I'm always alert for a new book of special interest to the senior readers of my Book Report column, and when I learned that American author Susan Isaacs had a new book out, I was delighted. Around 1970 I read her first novel, Compromising Positions, and since then have waited with anticipation for each new novel. Her witty, indomitable heroines (usually housewives, secretaries turned spies, teachers, historians, journalists) solve crimes and come across as real people while they do so. Isaacs' novels are more than mere mysteries, because of the roundness of the characters, (in the E.M. Forster sense) and the presence of subplots which either reinforce or contrast with the main plot.
As Isaacs grows older, her heroines have grown younger. As a writer aging faster than I like, I've observed this trend in her fiction with interest. Any writer, no matter where she is on the ladder of success, wants to write stories that appeal to the audience most likely to buy books. (Actually, stats show that middle aged and older women are the major book buyers, with women of all ages buying more books and reading more than men do.)
In my future novels, should I make my heroines young? Social mores and science and technology have changed drastically since I was young, and to write about my own youth is to write a historical novel.
My novel, An Amethyst Remembrance, was set in the 1970s, and my latest, Spelling Bee, shifts between the '60s and '70s and the recent past. In Memories Stick, my fourth mystery novel, I deliberately included a younger woman as well as a middle aged/older one so as to appeal to more than one age group.
Can a woman of a certain age successfully depict a younger woman of today? In As Husbands Go (NY, Scribner, 2010, $29.95 hc Canada), Isaacs seems to have tried too hard to portray a woman in her thirties who might appeal to other thirty-somethings. I have a couple of women friends in their thirties, and they aren't much like Isaacs' central character.
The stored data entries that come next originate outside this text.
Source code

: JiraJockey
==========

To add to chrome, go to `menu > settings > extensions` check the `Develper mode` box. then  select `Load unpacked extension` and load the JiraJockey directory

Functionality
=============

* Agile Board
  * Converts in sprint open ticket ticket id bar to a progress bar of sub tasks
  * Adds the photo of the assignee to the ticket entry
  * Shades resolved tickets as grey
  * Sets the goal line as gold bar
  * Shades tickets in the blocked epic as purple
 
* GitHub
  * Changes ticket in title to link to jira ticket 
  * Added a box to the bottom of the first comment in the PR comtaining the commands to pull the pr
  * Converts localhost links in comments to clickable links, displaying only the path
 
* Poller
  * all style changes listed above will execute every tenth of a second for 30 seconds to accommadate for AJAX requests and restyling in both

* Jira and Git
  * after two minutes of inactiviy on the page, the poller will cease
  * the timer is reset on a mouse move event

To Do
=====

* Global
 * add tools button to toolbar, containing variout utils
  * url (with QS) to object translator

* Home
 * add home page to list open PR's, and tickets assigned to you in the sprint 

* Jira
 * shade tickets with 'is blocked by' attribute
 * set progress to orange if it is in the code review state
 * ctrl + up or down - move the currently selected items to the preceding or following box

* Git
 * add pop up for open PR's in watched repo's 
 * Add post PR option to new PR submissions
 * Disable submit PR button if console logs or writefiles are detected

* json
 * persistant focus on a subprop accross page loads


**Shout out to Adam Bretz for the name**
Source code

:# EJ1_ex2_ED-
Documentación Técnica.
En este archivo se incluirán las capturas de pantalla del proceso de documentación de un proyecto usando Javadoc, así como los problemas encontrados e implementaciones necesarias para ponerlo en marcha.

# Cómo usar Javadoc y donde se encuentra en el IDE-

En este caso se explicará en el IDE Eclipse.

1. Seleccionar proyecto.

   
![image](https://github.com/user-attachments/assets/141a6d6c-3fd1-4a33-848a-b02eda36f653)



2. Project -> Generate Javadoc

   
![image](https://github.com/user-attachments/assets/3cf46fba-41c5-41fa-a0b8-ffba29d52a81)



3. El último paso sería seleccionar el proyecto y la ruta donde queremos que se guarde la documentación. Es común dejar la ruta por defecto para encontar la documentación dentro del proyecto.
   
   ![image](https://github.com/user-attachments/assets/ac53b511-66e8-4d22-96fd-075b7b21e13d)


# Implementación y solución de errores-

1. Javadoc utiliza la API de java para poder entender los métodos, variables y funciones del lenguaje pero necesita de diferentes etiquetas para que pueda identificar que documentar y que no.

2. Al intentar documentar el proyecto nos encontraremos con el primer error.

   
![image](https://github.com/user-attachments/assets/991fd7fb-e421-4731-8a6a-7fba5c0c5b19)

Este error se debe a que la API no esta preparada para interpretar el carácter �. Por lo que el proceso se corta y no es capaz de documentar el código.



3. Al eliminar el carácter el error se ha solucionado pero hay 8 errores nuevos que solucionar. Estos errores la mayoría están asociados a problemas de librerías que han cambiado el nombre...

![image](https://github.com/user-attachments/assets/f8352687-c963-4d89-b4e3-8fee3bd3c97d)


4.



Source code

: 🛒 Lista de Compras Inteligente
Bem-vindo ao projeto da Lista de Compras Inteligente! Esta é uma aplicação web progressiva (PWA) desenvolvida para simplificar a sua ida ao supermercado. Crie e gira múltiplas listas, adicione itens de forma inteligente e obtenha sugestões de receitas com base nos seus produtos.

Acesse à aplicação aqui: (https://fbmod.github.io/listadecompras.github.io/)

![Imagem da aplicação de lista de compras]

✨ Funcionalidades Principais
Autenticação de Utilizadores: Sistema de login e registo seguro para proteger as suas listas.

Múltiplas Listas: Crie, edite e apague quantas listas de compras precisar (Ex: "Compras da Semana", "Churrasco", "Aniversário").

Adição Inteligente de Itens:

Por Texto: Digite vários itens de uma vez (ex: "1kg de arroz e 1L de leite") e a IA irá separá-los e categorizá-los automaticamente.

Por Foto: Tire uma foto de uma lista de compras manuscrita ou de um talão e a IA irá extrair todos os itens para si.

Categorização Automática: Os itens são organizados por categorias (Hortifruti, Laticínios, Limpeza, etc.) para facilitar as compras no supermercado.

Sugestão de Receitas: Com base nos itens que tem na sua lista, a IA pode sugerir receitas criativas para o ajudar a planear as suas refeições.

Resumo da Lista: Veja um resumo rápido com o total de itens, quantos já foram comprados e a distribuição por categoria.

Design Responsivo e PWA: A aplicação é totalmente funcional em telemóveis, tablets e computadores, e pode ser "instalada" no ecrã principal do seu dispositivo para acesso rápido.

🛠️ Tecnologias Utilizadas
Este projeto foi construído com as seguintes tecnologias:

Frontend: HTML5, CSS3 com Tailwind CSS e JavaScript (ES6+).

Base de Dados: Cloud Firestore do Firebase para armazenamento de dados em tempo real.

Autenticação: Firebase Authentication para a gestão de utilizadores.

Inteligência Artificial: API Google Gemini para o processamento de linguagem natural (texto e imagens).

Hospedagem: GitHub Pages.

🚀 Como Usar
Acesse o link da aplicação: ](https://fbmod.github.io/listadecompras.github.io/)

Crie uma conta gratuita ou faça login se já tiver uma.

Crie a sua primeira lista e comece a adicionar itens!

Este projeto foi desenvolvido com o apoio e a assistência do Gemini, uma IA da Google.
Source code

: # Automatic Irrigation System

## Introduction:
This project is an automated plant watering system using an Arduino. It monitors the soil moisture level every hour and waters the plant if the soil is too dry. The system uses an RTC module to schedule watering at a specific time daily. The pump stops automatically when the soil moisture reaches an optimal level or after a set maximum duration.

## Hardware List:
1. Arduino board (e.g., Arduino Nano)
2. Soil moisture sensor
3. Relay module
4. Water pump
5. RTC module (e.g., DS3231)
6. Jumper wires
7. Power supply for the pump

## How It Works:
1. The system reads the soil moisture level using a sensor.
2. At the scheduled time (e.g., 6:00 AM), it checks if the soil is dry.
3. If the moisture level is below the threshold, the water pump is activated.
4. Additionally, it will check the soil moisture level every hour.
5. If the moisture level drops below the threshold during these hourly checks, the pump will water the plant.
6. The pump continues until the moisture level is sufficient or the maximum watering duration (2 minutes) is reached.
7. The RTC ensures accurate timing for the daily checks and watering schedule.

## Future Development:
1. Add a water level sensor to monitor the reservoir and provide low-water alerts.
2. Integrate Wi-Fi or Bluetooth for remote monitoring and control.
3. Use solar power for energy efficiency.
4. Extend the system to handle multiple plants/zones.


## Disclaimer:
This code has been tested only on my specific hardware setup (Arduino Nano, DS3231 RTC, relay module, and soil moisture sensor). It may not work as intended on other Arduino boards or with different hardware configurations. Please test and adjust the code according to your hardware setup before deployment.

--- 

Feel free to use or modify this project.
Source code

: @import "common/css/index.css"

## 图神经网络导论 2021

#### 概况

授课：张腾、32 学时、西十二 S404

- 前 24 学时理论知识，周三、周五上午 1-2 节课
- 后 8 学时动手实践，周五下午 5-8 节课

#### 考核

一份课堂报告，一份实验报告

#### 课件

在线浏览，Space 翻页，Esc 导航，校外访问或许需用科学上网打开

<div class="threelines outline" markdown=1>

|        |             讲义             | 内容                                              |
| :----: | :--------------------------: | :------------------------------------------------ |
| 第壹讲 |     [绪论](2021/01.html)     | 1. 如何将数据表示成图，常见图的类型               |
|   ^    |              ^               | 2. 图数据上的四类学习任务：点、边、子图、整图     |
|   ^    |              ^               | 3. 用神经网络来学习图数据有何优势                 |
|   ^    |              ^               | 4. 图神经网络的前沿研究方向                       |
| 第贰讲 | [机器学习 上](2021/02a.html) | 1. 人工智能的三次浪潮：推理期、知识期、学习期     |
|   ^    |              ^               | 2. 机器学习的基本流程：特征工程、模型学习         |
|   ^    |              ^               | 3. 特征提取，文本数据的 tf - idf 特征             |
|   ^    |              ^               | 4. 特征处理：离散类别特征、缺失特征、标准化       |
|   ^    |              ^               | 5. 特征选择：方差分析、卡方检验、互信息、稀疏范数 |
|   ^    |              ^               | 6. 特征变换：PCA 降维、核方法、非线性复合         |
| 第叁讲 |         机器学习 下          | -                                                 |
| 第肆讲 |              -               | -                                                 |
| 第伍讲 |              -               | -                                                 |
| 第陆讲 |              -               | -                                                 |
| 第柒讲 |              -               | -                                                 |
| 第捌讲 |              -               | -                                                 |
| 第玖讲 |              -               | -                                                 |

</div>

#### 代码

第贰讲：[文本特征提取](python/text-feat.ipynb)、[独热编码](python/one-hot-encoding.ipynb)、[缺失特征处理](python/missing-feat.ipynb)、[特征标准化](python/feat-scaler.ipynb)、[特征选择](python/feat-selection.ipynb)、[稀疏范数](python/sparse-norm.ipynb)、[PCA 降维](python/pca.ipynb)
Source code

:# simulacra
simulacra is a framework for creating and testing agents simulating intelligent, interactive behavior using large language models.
Her protagonist and detective figure, Susie, lives in luxury, seems obsessed with material things and scorns her mother's generation for social activism and lack of interest in possessions. Bridget Jones, the original chick-lit heroine, was much less privileged than Susie, and had more depth of character. Susie seems like an upscale version of the women on the decorating shows on the Women's Television Network. She is a floral designer, mother of four year old triplets, and wife of a plastic surgeon, Jonah. In the midst of a crisis over Jonah's disappearance, she pauses to focus on aspects of her home's interior decoration.
While As Husbands Go isn't Isaac's greatest novel, it has some appealing features. One is Susie's belief in her husband's fidelity and in the happiness of their marriage. When Jonah is found dead in an escort's Upper East Side apartment, she is convinced that he wasn't there for sex but was there on other business. She endures the raised eyebrows and derision of her friends and contacts, and their anger when she suggests that the police have arrested the wrong suspect.
The strongest character in this novael is Susie's grandmother, who is not a stereotypical cookie-baking grandma. Twice divorced, retired as a TV talk show hostess, a testament to hair dye and plastic surgery, Ethel flies to New York with her lawyer/companion Sparky to help and support Susie. At one point, when Susie asks Ethel for advice, the older woman says, "What should you do, ethically? Frankly, when people think of ethics, the name Ethel O'Shea doesn't usually leap to mind. I'll tell you one thing. Don't be put off by authority." In the end, Susie and Ethel both grow in self-confidence and self-respect.
Susan Isaacs has set such a high standard for herself in her blends of humour, romance and mystery and must be allowed a few flaws once in a while. While As Husbands Go isn't quite what I need for my books column, and although the central character seems a bit shallow, it is still entertaining.